Last week, the 5th U.S. Circuit Court of Appeals ruled that a Texas law making it illegal to sell or promote obscene devices violated the Constitution's 14th Amendment on the right to privacy. Mississippi is also in the 5th Circuit; Alabama is in the 11th Circuit.
This week the attorney general's office in Mississippi said the Texas ruling may make that state's 25-year-old ban unenforceable.
"It's still on the books, but the 5th Circuit ruling will make any defense of the law problematic," Assistant Attorney General Harold Pizzetta said Tuesday. "It will put our statute in jeopardy."
A year ago, the Atlanta-based 11th U.S. Circuit Court of Appeals upheld Alabama's ban as constitutional, saying "the state's interest in preserving and promoting public morality provides a rational basis for the challenged statute."
The U.S. Supreme Court last year then declined to hear a Huntsville business woman's challenge to the Alabama law.
Sherri Williams, who owns Pleasures stores in Huntsville and Decatur, has spent more than nine years fighting the ban. She said the Texas ruling could encourage the Alabama Legislature to change the law.

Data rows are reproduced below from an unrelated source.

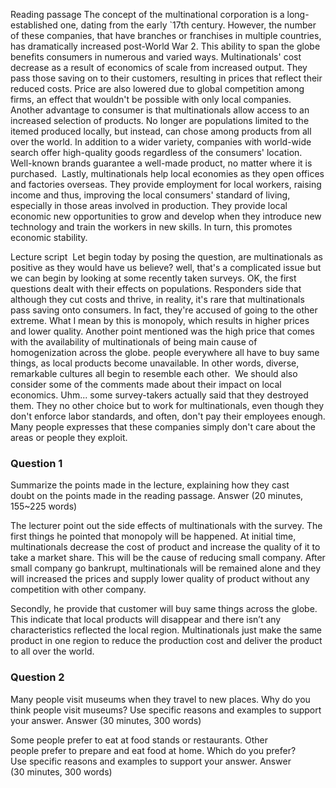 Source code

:Reading passage
The concept of the multinational corporation is a long-established one, dating from the early `17th century. However, the number of these companies, that have branches or franchises in multiple countries, has dramatically increased post-World War 2. This ability to span the globe benefits consumers in numerous and varied ways.
Multinationals' cost decrease as a result of economics of scale from increased output. They pass those saving on to their customers, resulting in prices that reflect their reduced costs. Price are also lowered due to global competition among firms, an effect that wouldn't be possible with only local companies.
Another advantage to consumer is that multinationals allow access to an increased selection of products. No longer are populations limited to the itemed produced locally, but instead, can chose among products from all over the world. In addition to a wider variety, companies with world-wide search offer high-quality goods regardless of the consumers' location. Well-known brands guarantee a well-made product, no matter where it is purchased. 
Lastly, multinationals help local economies as they open offices and factories overseas. They provide employment for local workers, raising income and thus, improving the local consumers' standard of living, especially in those areas involved in production. They provide local economic new opportunities to grow and develop when they introduce new technology and train the workers in new skills. In turn, this promotes economic stability. 

Lecture script 
Let begin today by posing the question, are multinationals as positive as they would have us believe? well, that's a complicated issue but we can begin by looking at some recently taken surveys.
OK, the first questions dealt with their effects on populations. Responders side that although they cut costs and thrive, in reality, it's rare that multinationals pass saving onto consumers. In fact, they're accused of going to the other extreme. What I mean by this is monopoly, which results in higher prices and lower quality. Another point mentioned was the high price that comes with the availability of multinationals of being main cause of homogenization across the globe. people everywhere all have to buy same things, as local products become unavailable. In other words, diverse, remarkable cultures all begin to resemble each other. 
We should also consider some of the comments made about their impact on local economics. Uhm... some survey-takers actually said that they destroyed them. They no other choice but to work for multinationals, even though they don't enforce labor standards, and often, don't pay their employees enough. Many people expresses that these companies simply don't care about the areas or people they exploit. 

### Question 1
Summarize the points made in the lecture, explaining how they cast doubt on the points made in the reading passage.
Answer (20 minutes, 155~225 words)

The lecturer point out the side effects of multinationals with the survey. 
The first things he pointed that monopoly will be happened.  At initial time, multinationals decrease the cost of product and increase the quality of it to take a market share. This will be the cause of reducing small company. After small company go bankrupt, multinationals will be remained alone and they will increased the prices and supply lower quality of product without any competition with other company. 

Secondly, he provide that customer will buy same things across the globe. This indicate that local products will disappear and there isn’t any characteristics reflected the local region. Multinationals just make the same product in one region to reduce the production cost and deliver the product to all over the world. 
 



### Question 2
Many people visit museums when they travel to new places. Why do you think people visit museums? Use specific reasons and examples to support your answer.
Answer (30 minutes, 300 words)

Some people prefer to eat at food stands or restaurants. Other people prefer to prepare and eat food at home. Which do you prefer? Use specific reasons and examples to support your answer.
Answer (30 minutes, 300 words)
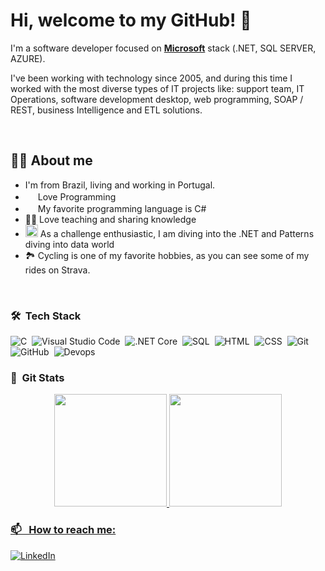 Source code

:# Hi, welcome to my GitHub! 👋

<p>I'm a software developer focused on  <strong><a href="https://microsoft.com/">Microsoft</a></strong> stack (.NET, SQL SERVER, AZURE).

I've been working with technology since 2005, and during this time I worked with the most diverse types of IT projects like: support team, IT Operations, software development desktop, web programming, SOAP / REST, business Intelligence and ETL solutions. 

<br>

## 👩‍💻 About me
* I'm from Brazil, living and working in Portugal.
* <img width="16" src="https://about.gitlab.com/images/blogimages/GitLab-Dev.png" alt="" /> Love Programming
* <img width="16" src="https://cdn3.iconfinder.com/data/icons/logos-and-brands-adobe/512/267_Python-512.png" alt="" /> My favorite programming language is C#
* 👩‍🏫 Love teaching and sharing knowledge
* <img width="20" src="https://cdn0.iconfinder.com/data/icons/infographic-orchid-vol-1/256/Histogram-512.png" alt="" /> As a challenge enthusiastic, I am diving into the .NET and Patterns diving into data world
* 🏞️ Cycling is one of my favorite hobbies, as you can see some of my rides on Strava.

<br>

### 🛠 &nbsp;Tech Stack

![C](https://img.shields.io/badge/-C%23%20-05122A?style=flat&logo=c-sharp)&nbsp;
![Visual Studio Code](https://img.shields.io/badge/-Visual%20Studio%20Code-05122A?style=flat&logo=visual-studio-code&logoColor=007ACC)&nbsp;
![.NET Core](https://img.shields.io/badge/-.NET-05122A?style=flat&logo=.net&logoColor=007ACC)&nbsp;
![SQL](https://img.shields.io/badge/-SQL%20SERVER-05122A?style=flat&logo=Microsoft%20SQL%20Server&logoColor=white)&nbsp;
![HTML](https://img.shields.io/badge/-HTML-05122A?style=flat&logo=HTML5)&nbsp;
![CSS](https://img.shields.io/badge/-CSS-05122A?style=flat&logo=CSS3&logoColor=1572B6)&nbsp;
![Git](https://img.shields.io/badge/-Git-05122A?style=flat&logo=git)&nbsp;
![GitHub](https://img.shields.io/badge/-GitHub-05122A?style=flat&logo=github)&nbsp;
![Devops](https://img.shields.io/badge/-Azure%20DevOps-05122A?style=flat&logo=Azure%20DevOps&logoColor=white)&nbsp;

### 🤳 &nbsp;Git Stats

<div align="center">
  <a href="https://github.com/fabriciodribeiro">
  <img height="180em" src="https://github-readme-stats.vercel.app/api?username=fabriciodribeiro&show_icons=true&theme=great-gatsby&include_all_commits=true&count_private=true"/>
  <img height="180em" src="https://github-readme-stats.vercel.app/api/top-langs/?username=fabriciodribeiro&layout=compact&langs_count=7&theme=great-gatsby"/>
</div>

### 📫 &nbsp; How to reach me:

<a href="https://www.linkedin.com/in/fabriciodribeiropt/"><img alt="LinkedIn" src="https://img.shields.io/badge/linkedin%20-%230077B5.svg?&style=flat&logo=linkedin&logoColor=white"/></a> &nbsp;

Rep. John Rogers Jr., D-Birmingham, is sponsoring a bill that would delete the relevant few lines from the state's 1998 Anti-Obscenity Act.
The proposed bill would not affect Alabama's prohibitions against nude dancing or other forms of obscenity, but would remove lines barring the distribution of "any device designed or marketed as useful primarily for the stimulation of human genital organs."
Williams said she has printed 5,000 postcards to be sent by her customers to lobby their legislators.
"Maybe now that they're the only one standing they'll listen," said Williams.
Texas, Mississippi, Alabama and Virginia are the only states with obscene-devices laws. But Virginia's law is somewhat different and does not seem to ban the sale of sex toys, according to parties in the Texas case.